Oh what a tangled web we weave!!!! Deceit, hatred, $$$$ & SEX!:furious:
 
  • #166
I'd like to know more about DY's illness and why custody of Kyron went to KH. I don't recall reading all the facts. Does anyone know if they're available?
 
  • #167
All I can say as a 40 something mother of 2 twenty somethings (and I didn't have custody of them since they were 2 and 3), the court deems stability and continuity as the major factor in who gets full custody. In other words, since Kyron had lived at his dad's full time for 5 years without any "known" complications, the court would be hard pressed to change the arrangement meaning to uproot the child. From the courts/judge standpoint, if it ain't broke don't fix it.

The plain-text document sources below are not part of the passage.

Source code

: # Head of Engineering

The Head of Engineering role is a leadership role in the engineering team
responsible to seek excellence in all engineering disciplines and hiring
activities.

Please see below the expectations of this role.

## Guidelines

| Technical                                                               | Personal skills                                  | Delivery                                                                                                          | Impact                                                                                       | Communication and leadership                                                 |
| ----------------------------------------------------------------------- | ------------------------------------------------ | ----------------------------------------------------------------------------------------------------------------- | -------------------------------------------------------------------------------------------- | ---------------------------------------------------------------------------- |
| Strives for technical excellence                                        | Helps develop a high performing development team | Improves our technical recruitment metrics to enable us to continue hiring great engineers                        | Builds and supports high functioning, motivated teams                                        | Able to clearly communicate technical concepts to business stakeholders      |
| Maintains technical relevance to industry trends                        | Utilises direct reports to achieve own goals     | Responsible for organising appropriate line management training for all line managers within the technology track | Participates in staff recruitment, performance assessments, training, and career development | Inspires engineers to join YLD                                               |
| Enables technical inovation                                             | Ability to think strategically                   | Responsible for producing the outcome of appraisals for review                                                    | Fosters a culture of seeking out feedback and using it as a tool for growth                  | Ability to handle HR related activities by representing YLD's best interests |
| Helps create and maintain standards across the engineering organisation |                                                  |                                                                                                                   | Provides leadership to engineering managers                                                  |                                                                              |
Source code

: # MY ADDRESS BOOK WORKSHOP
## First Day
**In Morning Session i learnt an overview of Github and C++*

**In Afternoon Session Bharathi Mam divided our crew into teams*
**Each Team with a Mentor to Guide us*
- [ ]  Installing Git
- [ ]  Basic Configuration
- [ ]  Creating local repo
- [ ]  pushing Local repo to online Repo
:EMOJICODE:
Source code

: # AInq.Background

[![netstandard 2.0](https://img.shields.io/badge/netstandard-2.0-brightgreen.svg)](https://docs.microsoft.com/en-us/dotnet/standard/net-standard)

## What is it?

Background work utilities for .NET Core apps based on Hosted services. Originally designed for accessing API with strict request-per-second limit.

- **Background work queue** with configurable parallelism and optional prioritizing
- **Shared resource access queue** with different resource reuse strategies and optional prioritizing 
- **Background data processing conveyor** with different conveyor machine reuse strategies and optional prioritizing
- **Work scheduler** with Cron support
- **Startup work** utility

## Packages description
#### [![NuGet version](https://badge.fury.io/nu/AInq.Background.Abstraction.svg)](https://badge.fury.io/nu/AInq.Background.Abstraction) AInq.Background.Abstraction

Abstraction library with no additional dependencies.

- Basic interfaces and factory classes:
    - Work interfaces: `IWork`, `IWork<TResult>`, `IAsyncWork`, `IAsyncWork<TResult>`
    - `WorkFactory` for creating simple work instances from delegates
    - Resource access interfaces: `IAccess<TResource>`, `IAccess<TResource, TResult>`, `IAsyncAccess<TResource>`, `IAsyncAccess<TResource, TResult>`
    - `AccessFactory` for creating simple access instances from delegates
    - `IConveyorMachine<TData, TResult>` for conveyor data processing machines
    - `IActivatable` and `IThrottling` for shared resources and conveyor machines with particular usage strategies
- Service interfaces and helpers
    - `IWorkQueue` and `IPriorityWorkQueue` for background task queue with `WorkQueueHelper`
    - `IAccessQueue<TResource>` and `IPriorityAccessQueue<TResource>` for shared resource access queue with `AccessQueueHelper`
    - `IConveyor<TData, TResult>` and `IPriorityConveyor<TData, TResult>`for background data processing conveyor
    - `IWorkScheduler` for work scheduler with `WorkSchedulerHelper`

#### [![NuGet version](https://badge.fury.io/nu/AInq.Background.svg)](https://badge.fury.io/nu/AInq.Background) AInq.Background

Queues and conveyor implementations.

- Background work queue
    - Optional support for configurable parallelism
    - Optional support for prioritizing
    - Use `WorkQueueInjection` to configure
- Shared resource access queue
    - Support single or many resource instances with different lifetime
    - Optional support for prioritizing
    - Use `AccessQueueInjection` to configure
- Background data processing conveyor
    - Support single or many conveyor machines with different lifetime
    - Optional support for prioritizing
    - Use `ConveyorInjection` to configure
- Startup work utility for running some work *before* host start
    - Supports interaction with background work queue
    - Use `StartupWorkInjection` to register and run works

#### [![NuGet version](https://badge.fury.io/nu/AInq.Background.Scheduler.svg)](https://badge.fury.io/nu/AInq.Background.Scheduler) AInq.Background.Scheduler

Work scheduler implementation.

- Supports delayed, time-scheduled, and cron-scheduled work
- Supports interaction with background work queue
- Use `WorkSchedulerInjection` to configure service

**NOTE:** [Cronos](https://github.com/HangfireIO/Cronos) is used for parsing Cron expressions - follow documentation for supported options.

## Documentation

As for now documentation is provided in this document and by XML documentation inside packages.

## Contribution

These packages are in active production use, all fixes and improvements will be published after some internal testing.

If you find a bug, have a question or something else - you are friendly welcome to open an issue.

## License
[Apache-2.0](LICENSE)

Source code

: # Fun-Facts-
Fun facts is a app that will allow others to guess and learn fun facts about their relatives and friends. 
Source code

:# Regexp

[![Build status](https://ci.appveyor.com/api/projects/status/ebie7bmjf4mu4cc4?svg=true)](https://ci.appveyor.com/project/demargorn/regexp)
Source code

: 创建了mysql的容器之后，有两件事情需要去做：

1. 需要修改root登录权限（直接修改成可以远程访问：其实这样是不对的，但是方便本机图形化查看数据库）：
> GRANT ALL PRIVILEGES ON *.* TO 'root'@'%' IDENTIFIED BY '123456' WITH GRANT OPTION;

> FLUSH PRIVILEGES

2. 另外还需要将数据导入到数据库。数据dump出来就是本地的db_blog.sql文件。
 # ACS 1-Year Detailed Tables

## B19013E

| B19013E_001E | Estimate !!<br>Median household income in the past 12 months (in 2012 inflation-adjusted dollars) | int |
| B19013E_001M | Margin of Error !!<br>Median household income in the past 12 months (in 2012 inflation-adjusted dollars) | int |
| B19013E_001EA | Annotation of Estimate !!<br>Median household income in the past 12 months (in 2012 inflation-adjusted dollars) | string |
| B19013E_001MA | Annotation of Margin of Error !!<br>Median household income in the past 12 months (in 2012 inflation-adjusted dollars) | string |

All Desiree had to do is make a phone call to any competent lawyer who specialized in family/custody law and she would have been advised to be prepared to spend at least 6 figures on legal fees, court dates, psychological evaluations, etc, etc, etc, and then she probably would have been told that Ky gets to stay with Kaine. Then she would have to weigh this effect on her beautiful child who she was seeing on a regular bases, anyways.

I lost custody of my two babies when I was in my early 20s because my ex and his family had money and lawyers in the family. I didn't do anything wrong. I was just out numbered financially and legally. In the end, it didn't effect my relationship with my children (thank goodness), but all the legal wrangling and tugging on them has had a significant impact on who they are as adults.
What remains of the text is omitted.